TLDR: SAEs are based on the superposition hypothesis; deep learning systems ‘cram’ features/logic circuits into the available nodes to allow for compressed sensing, while the real feature space is higher dimensional and orthogonal, and can be represented by linear combinations of network activations.
- So we train a 1 hidden layer network that takes residual stream/MLP layer activations as input and tries to restore it in the output layer, with a high dimensional hidden layer, each node being a ‘feature’
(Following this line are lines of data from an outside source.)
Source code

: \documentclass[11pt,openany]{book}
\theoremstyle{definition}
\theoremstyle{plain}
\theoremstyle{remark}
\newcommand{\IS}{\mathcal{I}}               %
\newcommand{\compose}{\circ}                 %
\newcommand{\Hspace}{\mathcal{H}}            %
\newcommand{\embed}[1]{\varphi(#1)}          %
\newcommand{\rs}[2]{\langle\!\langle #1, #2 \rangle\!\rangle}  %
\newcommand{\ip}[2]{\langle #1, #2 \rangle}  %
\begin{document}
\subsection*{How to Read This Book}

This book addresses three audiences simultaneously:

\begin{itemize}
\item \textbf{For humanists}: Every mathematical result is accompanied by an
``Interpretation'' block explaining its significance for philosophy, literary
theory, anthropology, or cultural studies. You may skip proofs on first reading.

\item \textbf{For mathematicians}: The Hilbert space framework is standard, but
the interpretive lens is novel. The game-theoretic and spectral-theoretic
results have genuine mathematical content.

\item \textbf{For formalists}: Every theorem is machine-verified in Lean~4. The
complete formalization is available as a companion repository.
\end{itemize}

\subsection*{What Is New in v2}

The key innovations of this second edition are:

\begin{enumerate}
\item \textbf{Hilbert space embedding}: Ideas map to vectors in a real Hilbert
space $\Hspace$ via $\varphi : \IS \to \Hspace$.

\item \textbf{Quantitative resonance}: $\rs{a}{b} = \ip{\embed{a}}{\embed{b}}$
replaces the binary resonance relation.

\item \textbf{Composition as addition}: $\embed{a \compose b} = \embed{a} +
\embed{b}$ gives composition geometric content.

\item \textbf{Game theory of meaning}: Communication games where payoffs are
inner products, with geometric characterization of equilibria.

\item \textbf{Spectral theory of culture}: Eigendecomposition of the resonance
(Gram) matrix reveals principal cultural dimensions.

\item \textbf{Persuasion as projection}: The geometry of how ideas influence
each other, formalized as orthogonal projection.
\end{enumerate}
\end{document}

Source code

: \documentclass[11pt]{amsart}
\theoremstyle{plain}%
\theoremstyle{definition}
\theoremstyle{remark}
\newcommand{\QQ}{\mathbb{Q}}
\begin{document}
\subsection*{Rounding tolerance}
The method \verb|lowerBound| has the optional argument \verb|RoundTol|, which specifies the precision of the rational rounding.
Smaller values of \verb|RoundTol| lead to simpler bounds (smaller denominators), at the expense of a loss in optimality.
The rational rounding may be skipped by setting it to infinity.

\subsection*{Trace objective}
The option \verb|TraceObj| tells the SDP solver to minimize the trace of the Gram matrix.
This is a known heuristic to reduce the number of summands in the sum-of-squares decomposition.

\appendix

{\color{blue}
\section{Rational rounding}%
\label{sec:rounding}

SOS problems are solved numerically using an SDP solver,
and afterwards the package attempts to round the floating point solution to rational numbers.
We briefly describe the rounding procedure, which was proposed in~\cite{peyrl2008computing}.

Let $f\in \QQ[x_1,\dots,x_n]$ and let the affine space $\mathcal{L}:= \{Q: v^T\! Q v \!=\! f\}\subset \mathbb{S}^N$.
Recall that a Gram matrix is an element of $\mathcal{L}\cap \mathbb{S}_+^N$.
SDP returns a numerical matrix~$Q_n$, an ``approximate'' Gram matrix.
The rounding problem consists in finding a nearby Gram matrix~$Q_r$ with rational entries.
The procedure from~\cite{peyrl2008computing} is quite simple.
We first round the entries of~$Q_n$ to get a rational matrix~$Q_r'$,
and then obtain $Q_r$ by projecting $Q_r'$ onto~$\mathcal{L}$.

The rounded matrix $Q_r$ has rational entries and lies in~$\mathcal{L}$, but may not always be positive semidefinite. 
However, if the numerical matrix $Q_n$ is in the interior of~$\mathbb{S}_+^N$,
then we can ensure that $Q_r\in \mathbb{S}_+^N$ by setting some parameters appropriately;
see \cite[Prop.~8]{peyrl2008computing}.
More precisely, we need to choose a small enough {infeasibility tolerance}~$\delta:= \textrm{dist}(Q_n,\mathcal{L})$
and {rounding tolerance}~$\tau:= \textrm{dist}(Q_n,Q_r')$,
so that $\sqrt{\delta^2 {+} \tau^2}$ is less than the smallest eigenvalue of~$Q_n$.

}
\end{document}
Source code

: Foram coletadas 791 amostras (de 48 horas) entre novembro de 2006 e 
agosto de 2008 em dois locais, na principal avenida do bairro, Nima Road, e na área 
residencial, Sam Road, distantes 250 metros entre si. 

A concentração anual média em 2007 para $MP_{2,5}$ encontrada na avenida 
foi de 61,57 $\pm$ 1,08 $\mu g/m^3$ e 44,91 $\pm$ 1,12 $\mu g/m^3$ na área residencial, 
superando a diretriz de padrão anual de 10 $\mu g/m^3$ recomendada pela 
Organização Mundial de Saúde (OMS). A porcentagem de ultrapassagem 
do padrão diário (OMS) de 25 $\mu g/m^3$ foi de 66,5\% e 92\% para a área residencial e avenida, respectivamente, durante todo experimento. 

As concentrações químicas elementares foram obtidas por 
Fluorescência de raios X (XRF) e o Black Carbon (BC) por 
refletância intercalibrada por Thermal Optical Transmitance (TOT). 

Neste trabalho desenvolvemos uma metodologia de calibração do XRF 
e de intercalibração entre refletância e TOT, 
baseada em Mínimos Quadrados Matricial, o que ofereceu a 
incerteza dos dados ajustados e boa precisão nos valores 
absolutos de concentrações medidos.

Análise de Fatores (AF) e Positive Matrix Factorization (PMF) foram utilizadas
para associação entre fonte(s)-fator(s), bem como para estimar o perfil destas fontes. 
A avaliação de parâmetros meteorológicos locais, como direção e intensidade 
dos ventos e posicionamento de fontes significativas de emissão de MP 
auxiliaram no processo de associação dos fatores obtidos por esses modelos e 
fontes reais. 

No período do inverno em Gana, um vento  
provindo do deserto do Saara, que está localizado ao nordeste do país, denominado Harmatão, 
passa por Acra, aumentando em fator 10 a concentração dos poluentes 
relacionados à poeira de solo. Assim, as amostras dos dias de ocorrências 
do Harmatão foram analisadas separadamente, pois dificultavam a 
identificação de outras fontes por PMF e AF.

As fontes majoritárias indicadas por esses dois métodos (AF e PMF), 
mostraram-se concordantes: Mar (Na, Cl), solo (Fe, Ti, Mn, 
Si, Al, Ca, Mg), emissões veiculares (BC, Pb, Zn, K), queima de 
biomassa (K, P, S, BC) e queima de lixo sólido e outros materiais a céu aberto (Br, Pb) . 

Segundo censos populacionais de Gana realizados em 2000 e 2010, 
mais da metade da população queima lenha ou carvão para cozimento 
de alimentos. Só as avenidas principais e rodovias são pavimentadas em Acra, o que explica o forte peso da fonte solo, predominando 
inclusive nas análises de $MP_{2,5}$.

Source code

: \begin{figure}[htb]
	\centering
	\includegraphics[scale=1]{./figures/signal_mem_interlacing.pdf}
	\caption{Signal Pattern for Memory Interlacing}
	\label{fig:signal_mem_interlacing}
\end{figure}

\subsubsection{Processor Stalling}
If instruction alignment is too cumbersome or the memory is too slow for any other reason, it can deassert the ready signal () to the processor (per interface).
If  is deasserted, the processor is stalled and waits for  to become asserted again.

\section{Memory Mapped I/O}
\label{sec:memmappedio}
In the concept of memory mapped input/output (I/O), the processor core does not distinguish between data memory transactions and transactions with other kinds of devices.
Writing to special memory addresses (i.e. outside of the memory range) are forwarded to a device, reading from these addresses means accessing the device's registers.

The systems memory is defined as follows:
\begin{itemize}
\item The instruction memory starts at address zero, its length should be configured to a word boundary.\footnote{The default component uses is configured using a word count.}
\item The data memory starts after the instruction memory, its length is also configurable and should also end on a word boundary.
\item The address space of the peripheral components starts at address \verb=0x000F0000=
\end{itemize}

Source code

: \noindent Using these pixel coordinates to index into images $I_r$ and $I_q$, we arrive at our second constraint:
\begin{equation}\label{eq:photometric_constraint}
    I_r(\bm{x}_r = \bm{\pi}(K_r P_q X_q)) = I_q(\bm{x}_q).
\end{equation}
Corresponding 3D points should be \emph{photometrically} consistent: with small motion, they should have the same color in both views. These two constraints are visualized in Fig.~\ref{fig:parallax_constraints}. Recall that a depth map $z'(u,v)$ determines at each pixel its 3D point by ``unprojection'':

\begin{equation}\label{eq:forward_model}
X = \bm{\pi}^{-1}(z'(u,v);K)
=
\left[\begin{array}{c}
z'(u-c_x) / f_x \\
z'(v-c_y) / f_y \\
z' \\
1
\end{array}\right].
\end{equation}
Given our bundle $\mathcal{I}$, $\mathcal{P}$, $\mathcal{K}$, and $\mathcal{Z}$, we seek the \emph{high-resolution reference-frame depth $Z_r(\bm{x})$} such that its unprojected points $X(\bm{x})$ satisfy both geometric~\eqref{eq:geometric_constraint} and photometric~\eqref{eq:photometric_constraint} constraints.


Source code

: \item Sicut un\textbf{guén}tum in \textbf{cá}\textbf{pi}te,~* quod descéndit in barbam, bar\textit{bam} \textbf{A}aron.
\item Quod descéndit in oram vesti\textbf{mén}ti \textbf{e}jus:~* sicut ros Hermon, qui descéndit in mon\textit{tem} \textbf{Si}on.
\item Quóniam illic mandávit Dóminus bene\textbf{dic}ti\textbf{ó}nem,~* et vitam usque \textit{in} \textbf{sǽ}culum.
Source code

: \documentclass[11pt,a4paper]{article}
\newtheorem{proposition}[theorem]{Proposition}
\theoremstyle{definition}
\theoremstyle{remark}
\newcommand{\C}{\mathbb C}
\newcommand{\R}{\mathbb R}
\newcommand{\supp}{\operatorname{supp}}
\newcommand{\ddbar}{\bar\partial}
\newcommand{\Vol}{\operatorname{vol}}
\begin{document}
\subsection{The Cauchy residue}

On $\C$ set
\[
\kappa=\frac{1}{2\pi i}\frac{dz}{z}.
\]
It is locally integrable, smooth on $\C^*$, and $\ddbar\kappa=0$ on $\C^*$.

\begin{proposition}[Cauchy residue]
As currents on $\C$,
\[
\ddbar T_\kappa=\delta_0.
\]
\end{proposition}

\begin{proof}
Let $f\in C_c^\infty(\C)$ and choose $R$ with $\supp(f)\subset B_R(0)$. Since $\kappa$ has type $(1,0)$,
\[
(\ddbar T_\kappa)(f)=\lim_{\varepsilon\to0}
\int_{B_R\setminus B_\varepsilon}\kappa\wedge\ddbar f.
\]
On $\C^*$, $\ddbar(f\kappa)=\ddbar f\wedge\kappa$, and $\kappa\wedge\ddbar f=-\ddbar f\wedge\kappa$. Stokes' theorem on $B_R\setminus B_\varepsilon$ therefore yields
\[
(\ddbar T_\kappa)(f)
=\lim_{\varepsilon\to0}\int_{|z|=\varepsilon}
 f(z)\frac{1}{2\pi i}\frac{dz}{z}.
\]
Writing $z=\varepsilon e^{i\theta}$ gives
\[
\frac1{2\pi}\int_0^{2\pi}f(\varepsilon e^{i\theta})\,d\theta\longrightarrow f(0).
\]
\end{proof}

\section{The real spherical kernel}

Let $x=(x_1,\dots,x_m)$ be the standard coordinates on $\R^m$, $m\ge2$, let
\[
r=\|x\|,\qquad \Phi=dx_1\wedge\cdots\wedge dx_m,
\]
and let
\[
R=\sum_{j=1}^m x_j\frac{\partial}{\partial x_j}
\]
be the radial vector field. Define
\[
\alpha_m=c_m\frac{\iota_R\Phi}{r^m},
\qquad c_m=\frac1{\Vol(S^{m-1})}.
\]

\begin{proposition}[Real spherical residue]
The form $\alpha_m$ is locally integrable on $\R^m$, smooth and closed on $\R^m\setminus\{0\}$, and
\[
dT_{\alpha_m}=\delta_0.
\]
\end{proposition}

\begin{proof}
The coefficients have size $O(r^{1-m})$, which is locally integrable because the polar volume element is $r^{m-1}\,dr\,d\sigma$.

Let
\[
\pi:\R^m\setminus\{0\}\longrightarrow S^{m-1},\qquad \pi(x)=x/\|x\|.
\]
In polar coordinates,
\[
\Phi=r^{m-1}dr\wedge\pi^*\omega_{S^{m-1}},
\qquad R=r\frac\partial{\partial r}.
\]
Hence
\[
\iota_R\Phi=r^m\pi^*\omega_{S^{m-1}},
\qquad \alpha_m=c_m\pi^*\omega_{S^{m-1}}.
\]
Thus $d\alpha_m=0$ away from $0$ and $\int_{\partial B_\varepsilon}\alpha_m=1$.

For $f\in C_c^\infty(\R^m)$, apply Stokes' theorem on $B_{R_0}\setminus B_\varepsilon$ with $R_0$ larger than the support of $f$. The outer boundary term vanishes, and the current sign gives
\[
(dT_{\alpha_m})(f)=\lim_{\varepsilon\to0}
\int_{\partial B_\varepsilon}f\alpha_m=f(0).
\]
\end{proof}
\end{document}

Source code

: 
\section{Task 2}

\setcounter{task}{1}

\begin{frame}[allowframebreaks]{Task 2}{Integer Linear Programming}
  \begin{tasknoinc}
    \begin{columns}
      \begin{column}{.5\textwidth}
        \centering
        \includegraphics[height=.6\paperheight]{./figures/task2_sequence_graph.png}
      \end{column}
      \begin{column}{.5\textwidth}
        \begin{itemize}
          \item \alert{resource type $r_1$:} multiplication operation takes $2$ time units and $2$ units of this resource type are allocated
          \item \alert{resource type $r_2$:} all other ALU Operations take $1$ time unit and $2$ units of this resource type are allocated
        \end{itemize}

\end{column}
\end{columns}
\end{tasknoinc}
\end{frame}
- Both papers use residual activations
- Cost function = MSE + sparsity constraint
  - Although this isn’t the ultimate goal, it seems to be a good proxy
SAE work on Claude and GPT both suggest that models reason based on sentences and paragraphs because feature activations for certain certain concepts disproportionately fall on period or next line tokens
- Very few features exhibit this, probably due to distribution
k-SAE: only the k-highest activations are kept in the hidden layer
From the k-SAE paper:
- No activation functions aside from ReLu used to compute k-largest activations…
- Tied weights: encoder matrix = decoder matrix transposed (explicit reconstruction)
  - Not sure why…
Anthropic used mid layer residual stream while OAI uses a layer near the end
- Anthropic used intuition, many activation engineering studies found middle layers to be effective.
- OAI did sweep and analysis, but the reasoning seemed sketchy to me (probably due to my lack of understanding though)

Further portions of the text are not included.